RTX, rituximab; EBA, epidermolysis bullosa acquisita; non-MB, non-mechanobullous; MB, mechanobullous; ELISA, enzyme-linked immunosorbent assay; PSL, prednisolone; AZT, azathioprine; MTX, methotrexate; MMF, mycophenolate mofetil; CS, corticosteroids; IVIg, intravenous immunoglobulin; CP, cyclophosphamide; y, year; m, months; w, week; NM, not mentioned.

DISCUSSION

The treatment of EBA as a subtype of autoimmune bullous disease is a real challenge for dermatologists. Due to disease rarity, no randomized controlled trial is available to report on the efficacy and safety of medications on EBA. Patients are commonly refractory to conventional immunosuppressive agents, and many fail to attain disease remission.

According to a systematic review and meta-analysis on the efficacy of EBA treatments, only intravenous immunoglobulin and RTX were associated with complete remission of the disease, among the others.1 Numerous studies have reported the beneficial use of RTX for treating EBA.57,1138 RTX does not affect plasma cells secreting autoantibodies, causing a delay in the commencement of a clinical outcome.39

In some previous studies, RTX was used in combination with intravenous immunoglobulin or immunoadsorption. Accordingly, a study explored the combination therapy of RTX and intravenous immunoglobulin in five patients with recalcitrant EBA.7 All patients showed clinical response to the treatment contributing to a significant reduction in the mean skin surface involvement, mucosal involvement, and oral mucosal severity scores based on the Autoimmune Bullous Skin Disorder Intensity Score. There are also reports of four cases of EBA treated with RTX plus immunoadsorption, which led to complete disease remission of three.23,29,35 The intravenous immunoglobulin and immunoadsorption readily remove pathogenic autoantibodies. However, they have a short therapeutic effect, and the compensatory production of autoantibodies can lead to the rebound phenomenon.6 Combining these two treatment modalities with RTX would provide an immediate clinical effect with sustainable disease remission.

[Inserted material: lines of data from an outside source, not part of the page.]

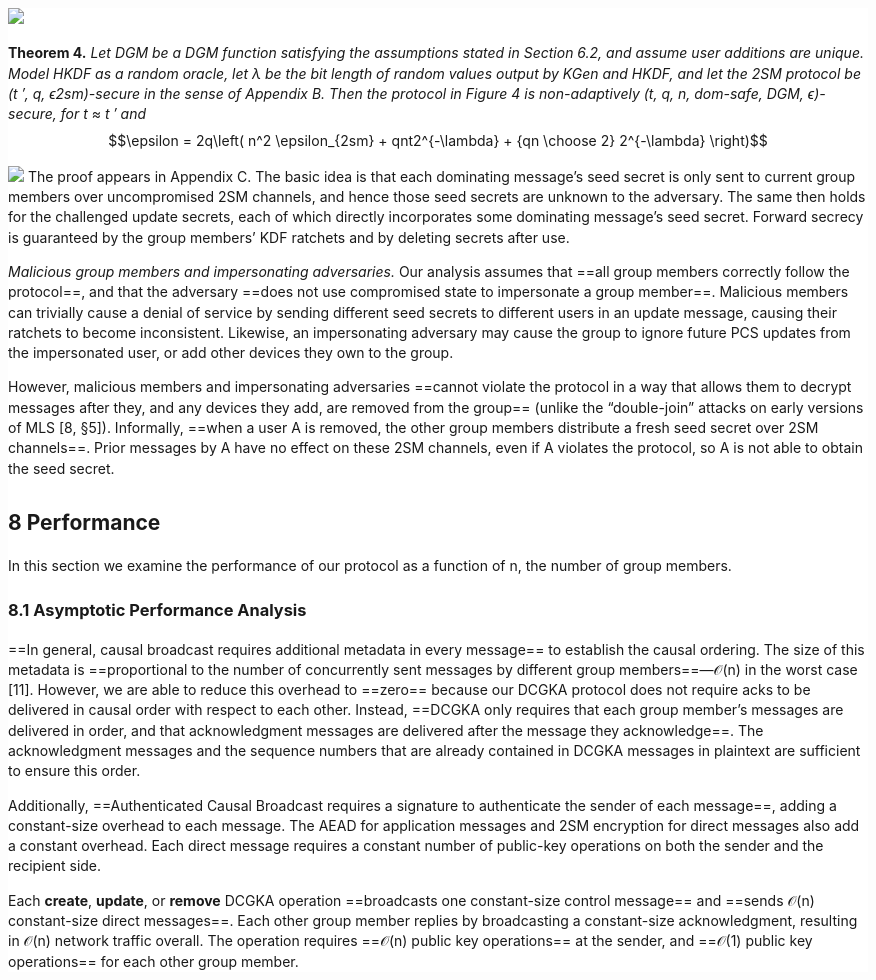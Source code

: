 ![](https://static.meri.garden/fe9c352ad5787247d5104b248eb1c996.png)

**Theorem 4.** *Let DGM be a DGM function satisfying the assumptions stated in Section 6.2, and assume user additions are unique. Model HKDF as a random oracle, let λ be the bit length of random values output by KGen and HKDF, and let the 2SM protocol be (t ′, q, ϵ2sm)-secure in the sense of Appendix B. Then the protocol in Figure 4 is non-adaptively (t, q, n, dom-safe, DGM, ϵ)-secure, for t ≈ t ′ and*
$$\epsilon = 2q\left( n^2 \epsilon_{2sm} + qnt2^{-\lambda} +  {qn \choose 2} 2^{-\lambda}  \right)$$

![](https://static.meri.garden/6fcbcd3cc589640350a61fded0c5467c.png)
The proof appears in Appendix C. The basic idea is that each dominating message’s seed secret is only sent to current group members over uncompromised 2SM channels, and hence those seed secrets are unknown to the adversary. The same then holds for the challenged update secrets, each of which directly incorporates some dominating message’s seed secret. Forward secrecy is guaranteed by the group members’ KDF ratchets and by deleting secrets after use. 

*Malicious group members and impersonating adversaries.* Our analysis assumes that ==all group members correctly follow the protocol==, and that the adversary ==does not use compromised state to impersonate a group member==. Malicious members can trivially cause a denial of service by sending different seed secrets to different users in an update message, causing their ratchets to become inconsistent. Likewise, an impersonating adversary may cause the group to ignore future PCS updates from the impersonated user, or add other devices they own to the group. 

However, malicious members and impersonating adversaries ==cannot violate the protocol in a way that allows them to decrypt messages after they, and any devices they add, are removed from the group== (unlike the “double-join” attacks on early versions of MLS [8, §5]). Informally, ==when a user A is removed, the other group members distribute a fresh seed secret over 2SM channels==. Prior messages by A have no effect on these 2SM channels, even if A violates the protocol, so A is not able to obtain the seed secret.

## 8 Performance

In this section we examine the performance of our protocol as a function of n, the number of group members. 

### 8.1 Asymptotic Performance Analysis 
==In general, causal broadcast requires additional metadata in every message== to establish the causal ordering. The size of this metadata is ==proportional to the number of concurrently sent messages by different group members==—𝒪(n) in the worst case [11]. However, we are able to reduce this overhead to ==zero== because our DCGKA protocol does not require acks to be delivered in causal order with respect to each other. Instead, ==DCGKA only requires that each group member’s messages are delivered in order, and that acknowledgment messages are delivered after the message they acknowledge==. The acknowledgment messages and the sequence numbers that are already contained in DCGKA messages in plaintext are sufficient to ensure this order. 

Additionally, ==Authenticated Causal Broadcast requires a signature to authenticate the sender of each message==, adding a constant-size overhead to each message. The AEAD for application messages and 2SM encryption for direct messages also add a constant overhead. Each direct message requires a constant number of public-key operations on both the sender and the recipient side. 

Each **create**, **update**, or **remove** DCGKA operation ==broadcasts one constant-size control message== and ==sends 𝒪(n) constant-size direct messages==. Each other group member replies by broadcasting a constant-size acknowledgment, resulting in 𝒪(n) network traffic overall. The operation requires ==𝒪(n) public key operations== at the sender, and ==𝒪(1) public key operations== for each other group member. 
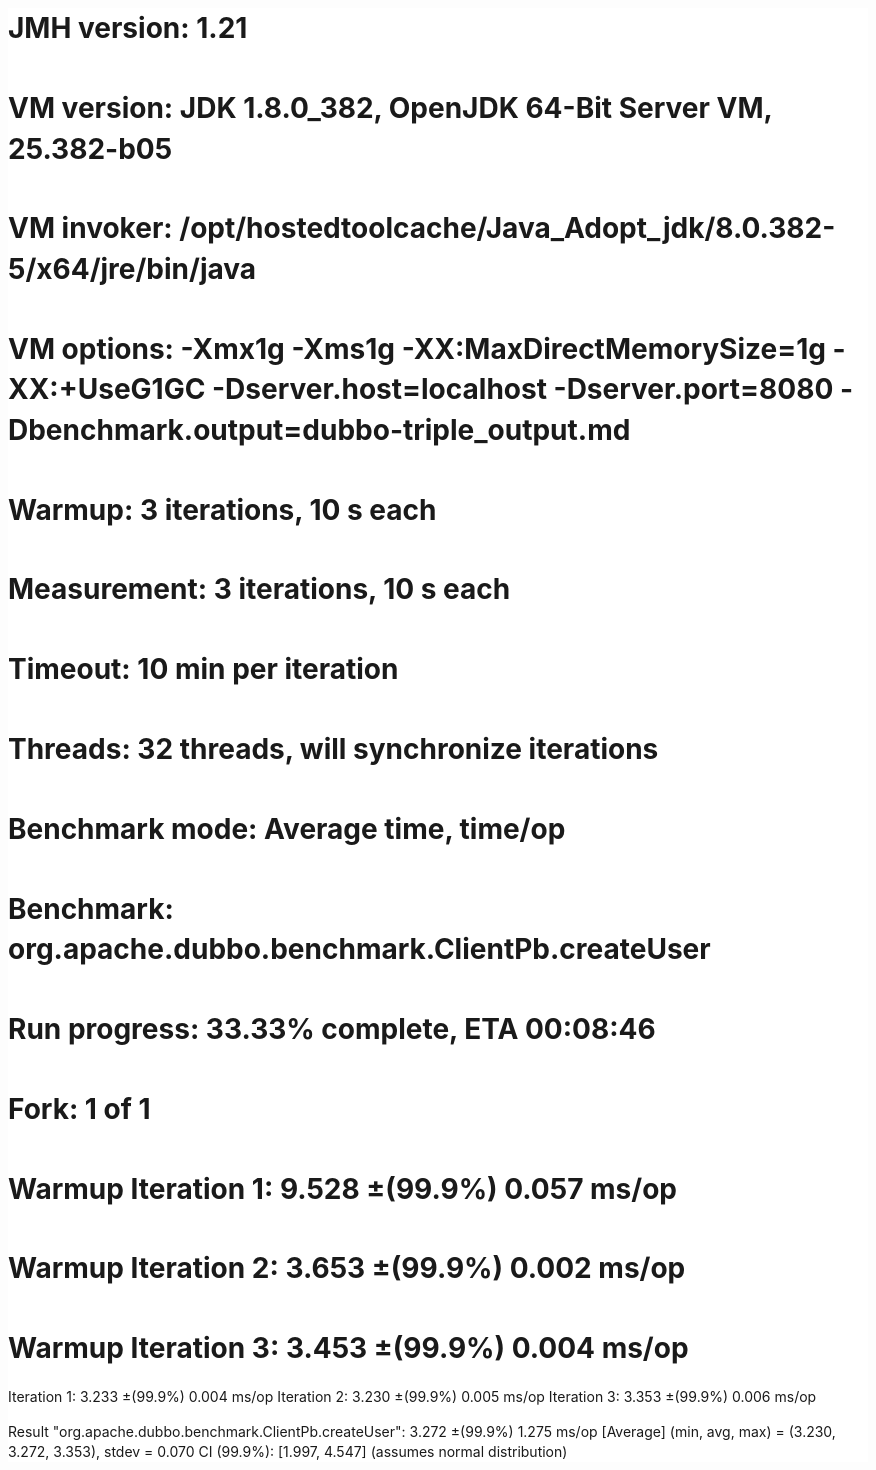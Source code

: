 
# JMH version: 1.21
# VM version: JDK 1.8.0_382, OpenJDK 64-Bit Server VM, 25.382-b05
# VM invoker: /opt/hostedtoolcache/Java_Adopt_jdk/8.0.382-5/x64/jre/bin/java
# VM options: -Xmx1g -Xms1g -XX:MaxDirectMemorySize=1g -XX:+UseG1GC -Dserver.host=localhost -Dserver.port=8080 -Dbenchmark.output=dubbo-triple_output.md
# Warmup: 3 iterations, 10 s each
# Measurement: 3 iterations, 10 s each
# Timeout: 10 min per iteration
# Threads: 32 threads, will synchronize iterations
# Benchmark mode: Average time, time/op
# Benchmark: org.apache.dubbo.benchmark.ClientPb.createUser

# Run progress: 33.33% complete, ETA 00:08:46
# Fork: 1 of 1
# Warmup Iteration   1: 9.528 ±(99.9%) 0.057 ms/op
# Warmup Iteration   2: 3.653 ±(99.9%) 0.002 ms/op
# Warmup Iteration   3: 3.453 ±(99.9%) 0.004 ms/op
Iteration   1: 3.233 ±(99.9%) 0.004 ms/op
Iteration   2: 3.230 ±(99.9%) 0.005 ms/op
Iteration   3: 3.353 ±(99.9%) 0.006 ms/op


Result "org.apache.dubbo.benchmark.ClientPb.createUser":
  3.272 ±(99.9%) 1.275 ms/op [Average]
  (min, avg, max) = (3.230, 3.272, 3.353), stdev = 0.070
  CI (99.9%): [1.997, 4.547] (assumes normal distribution)
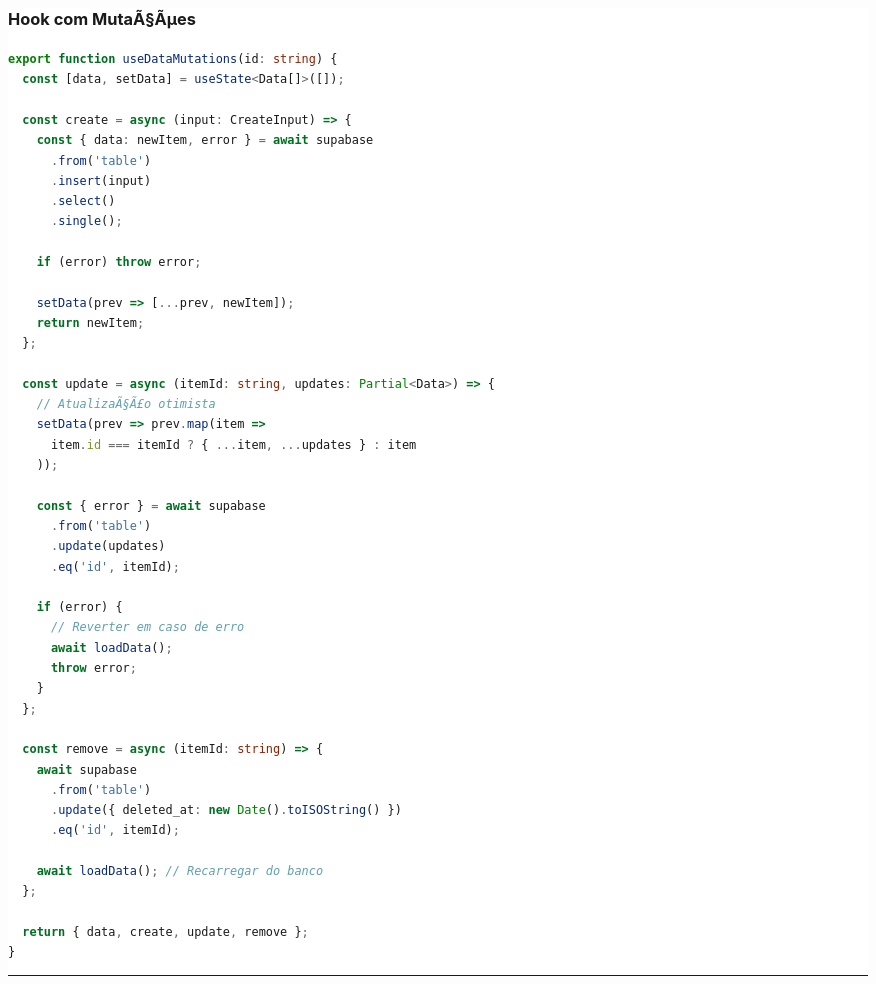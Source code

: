 ### **Hook com MutaÃ§Ãµes**
```typescript
export function useDataMutations(id: string) {
  const [data, setData] = useState<Data[]>([]);

  const create = async (input: CreateInput) => {
    const { data: newItem, error } = await supabase
      .from('table')
      .insert(input)
      .select()
      .single();
    
    if (error) throw error;
    
    setData(prev => [...prev, newItem]);
    return newItem;
  };

  const update = async (itemId: string, updates: Partial<Data>) => {
    // AtualizaÃ§Ã£o otimista
    setData(prev => prev.map(item => 
      item.id === itemId ? { ...item, ...updates } : item
    ));

    const { error } = await supabase
      .from('table')
      .update(updates)
      .eq('id', itemId);
    
    if (error) {
      // Reverter em caso de erro
      await loadData();
      throw error;
    }
  };

  const remove = async (itemId: string) => {
    await supabase
      .from('table')
      .update({ deleted_at: new Date().toISOString() })
      .eq('id', itemId);
    
    await loadData(); // Recarregar do banco
  };

  return { data, create, update, remove };
}
```

---

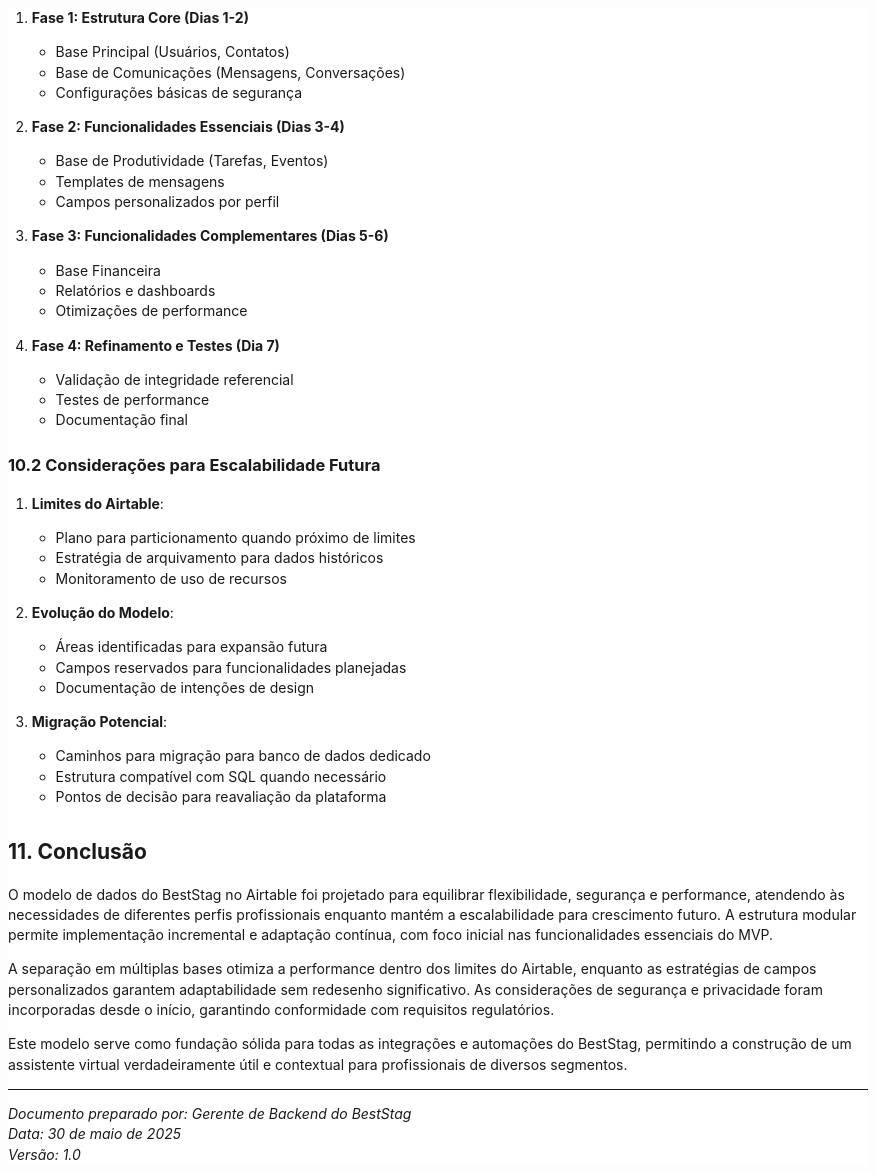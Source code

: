 1. **Fase 1: Estrutura Core (Dias 1-2)**
   - Base Principal (Usuários, Contatos)
   - Base de Comunicações (Mensagens, Conversações)
   - Configurações básicas de segurança

2. **Fase 2: Funcionalidades Essenciais (Dias 3-4)**
   - Base de Produtividade (Tarefas, Eventos)
   - Templates de mensagens
   - Campos personalizados por perfil

3. **Fase 3: Funcionalidades Complementares (Dias 5-6)**
   - Base Financeira
   - Relatórios e dashboards
   - Otimizações de performance

4. **Fase 4: Refinamento e Testes (Dia 7)**
   - Validação de integridade referencial
   - Testes de performance
   - Documentação final

### 10.2 Considerações para Escalabilidade Futura

1. **Limites do Airtable**:
   - Plano para particionamento quando próximo de limites
   - Estratégia de arquivamento para dados históricos
   - Monitoramento de uso de recursos

2. **Evolução do Modelo**:
   - Áreas identificadas para expansão futura
   - Campos reservados para funcionalidades planejadas
   - Documentação de intenções de design

3. **Migração Potencial**:
   - Caminhos para migração para banco de dados dedicado
   - Estrutura compatível com SQL quando necessário
   - Pontos de decisão para reavaliação da plataforma

## 11. Conclusão

O modelo de dados do BestStag no Airtable foi projetado para equilibrar flexibilidade, segurança e performance, atendendo às necessidades de diferentes perfis profissionais enquanto mantém a escalabilidade para crescimento futuro. A estrutura modular permite implementação incremental e adaptação contínua, com foco inicial nas funcionalidades essenciais do MVP.

A separação em múltiplas bases otimiza a performance dentro dos limites do Airtable, enquanto as estratégias de campos personalizados garantem adaptabilidade sem redesenho significativo. As considerações de segurança e privacidade foram incorporadas desde o início, garantindo conformidade com requisitos regulatórios.

Este modelo serve como fundação sólida para todas as integrações e automações do BestStag, permitindo a construção de um assistente virtual verdadeiramente útil e contextual para profissionais de diversos segmentos.

---

*Documento preparado por: Gerente de Backend do BestStag*  
*Data: 30 de maio de 2025*  
*Versão: 1.0*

In the literature review, the rate of RTX-related adverse effects was estimated as 28.2 percent. A significant concern regarding RTX safety is the risk of infection. The prolonged B cell depletion and unselective removal of antibodies bear an increased risk of opportunistic infections to the patients. We detected two deaths from pneumonia in the systematic search of patients with EBA treated with RTX.27,36

CONCLUSION

In this study, we aimed to summarize the current evidence on the safety and efficacy of RTX in EBA. The only major safety concern is the higher risk of infection, which should be considered before administration in vulnerable patients. The combination therapy with intravenous immunoglobulin and immunoadsorption could provide further clinical benefits. Future studies could improve our insights into the effectiveness and action mechanisms of RTX therapy in patients with EBA by providing further immunological details.